_Exercise description_.
Transcribe the records that follow, preserving every word.

━━━━━ Extracted information

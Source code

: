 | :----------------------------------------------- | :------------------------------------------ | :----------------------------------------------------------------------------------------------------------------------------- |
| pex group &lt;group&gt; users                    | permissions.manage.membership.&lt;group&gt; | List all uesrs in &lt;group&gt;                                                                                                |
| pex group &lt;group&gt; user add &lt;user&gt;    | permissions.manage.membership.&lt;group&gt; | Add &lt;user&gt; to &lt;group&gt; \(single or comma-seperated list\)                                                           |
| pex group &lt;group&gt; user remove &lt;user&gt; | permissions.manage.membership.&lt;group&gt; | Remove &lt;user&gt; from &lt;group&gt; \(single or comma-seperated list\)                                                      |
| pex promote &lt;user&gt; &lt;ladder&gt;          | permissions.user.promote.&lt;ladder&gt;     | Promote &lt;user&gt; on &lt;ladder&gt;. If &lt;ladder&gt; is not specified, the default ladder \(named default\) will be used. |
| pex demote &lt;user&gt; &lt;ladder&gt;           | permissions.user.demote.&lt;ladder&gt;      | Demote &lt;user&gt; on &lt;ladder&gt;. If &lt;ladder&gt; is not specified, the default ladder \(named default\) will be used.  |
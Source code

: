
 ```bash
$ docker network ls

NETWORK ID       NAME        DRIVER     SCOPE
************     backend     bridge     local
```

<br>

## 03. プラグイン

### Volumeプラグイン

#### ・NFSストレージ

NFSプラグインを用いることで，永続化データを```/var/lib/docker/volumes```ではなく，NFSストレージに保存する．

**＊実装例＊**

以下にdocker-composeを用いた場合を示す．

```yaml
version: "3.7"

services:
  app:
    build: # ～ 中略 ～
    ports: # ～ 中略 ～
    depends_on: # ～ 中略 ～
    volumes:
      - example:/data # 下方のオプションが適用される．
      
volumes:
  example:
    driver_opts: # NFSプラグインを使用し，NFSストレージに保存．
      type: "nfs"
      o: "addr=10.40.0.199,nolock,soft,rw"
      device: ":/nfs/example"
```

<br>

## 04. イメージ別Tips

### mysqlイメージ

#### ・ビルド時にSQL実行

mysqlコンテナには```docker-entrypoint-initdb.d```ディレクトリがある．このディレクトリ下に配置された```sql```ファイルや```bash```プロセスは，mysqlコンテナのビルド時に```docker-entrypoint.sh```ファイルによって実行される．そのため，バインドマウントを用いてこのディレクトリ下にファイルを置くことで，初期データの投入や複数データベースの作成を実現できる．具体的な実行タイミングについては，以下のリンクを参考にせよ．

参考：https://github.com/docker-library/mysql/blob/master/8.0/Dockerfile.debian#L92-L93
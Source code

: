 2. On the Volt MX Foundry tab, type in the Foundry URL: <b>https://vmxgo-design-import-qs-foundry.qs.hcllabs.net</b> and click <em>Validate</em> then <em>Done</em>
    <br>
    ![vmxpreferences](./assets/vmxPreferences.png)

━━━━━━━━━━

_Solution_.
Source code

: | :----------------------------------------------- | :------------------------------------------ | :----------------------------------------------------------------------------------------------------------------------------- |
| pex group &lt;group&gt; users                    | permissions.manage.membership.&lt;group&gt; | List all uesrs in &lt;group&gt;                                                                                                |
| pex group &lt;group&gt; user add &lt;user&gt;    | permissions.manage.membership.&lt;group&gt; | Add &lt;user&gt; to &lt;group&gt; \(single or comma-seperated list\)                                                           |
| pex group &lt;group&gt; user remove &lt;user&gt; | permissions.manage.membership.&lt;group&gt; | Remove &lt;user&gt; from &lt;group&gt; \(single or comma-seperated list\)                                                      |
| pex promote &lt;user&gt; &lt;ladder&gt;          | permissions.user.promote.&lt;ladder&gt;     | Promote &lt;user&gt; on &lt;ladder&gt;. If &lt;ladder&gt; is not specified, the default ladder \(named default\) will be used. |
| pex demote &lt;user&gt; &lt;ladder&gt;           | permissions.user.demote.&lt;ladder&gt;      | Demote &lt;user&gt; on &lt;ladder&gt;. If &lt;ladder&gt; is not specified, the default ladder \(named default\) will be used.  |
Source code

:
 ```bash
$ docker network ls

NETWORK ID       NAME        DRIVER     SCOPE
************     backend     bridge     local
```

<br>

## 03. プラグイン

### Volumeプラグイン

#### ・NFSストレージ

NFSプラグインを用いることで，永続化データを```/var/lib/docker/volumes```ではなく，NFSストレージに保存する．

**＊実装例＊**

以下にdocker-composeを用いた場合を示す．

```yaml
version: "3.7"

services:
  app:
    build: # ～ 中略 ～
    ports: # ～ 中略 ～
    depends_on: # ～ 中略 ～
    volumes:
      - example:/data # 下方のオプションが適用される．
      
volumes:
  example:
    driver_opts: # NFSプラグインを使用し，NFSストレージに保存．
      type: "nfs"
      o: "addr=10.40.0.199,nolock,soft,rw"
      device: ":/nfs/example"
```

<br>

## 04. イメージ別Tips

### mysqlイメージ

#### ・ビルド時にSQL実行

mysqlコンテナには```docker-entrypoint-initdb.d```ディレクトリがある．このディレクトリ下に配置された```sql```ファイルや```bash```プロセスは，mysqlコンテナのビルド時に```docker-entrypoint.sh```ファイルによって実行される．そのため，バインドマウントを用いてこのディレクトリ下にファイルを置くことで，初期データの投入や複数データベースの作成を実現できる．具体的な実行タイミングについては，以下のリンクを参考にせよ．

参考：https://github.com/docker-library/mysql/blob/master/8.0/Dockerfile.debian#L92-L93
Source code

: 2. On the Volt MX Foundry tab, type in the Foundry URL: <b>https://vmxgo-design-import-qs-foundry.qs.hcllabs.net</b> and click <em>Validate</em> then <em>Done</em>
    <br>
    ![vmxpreferences](./assets/vmxPreferences.png)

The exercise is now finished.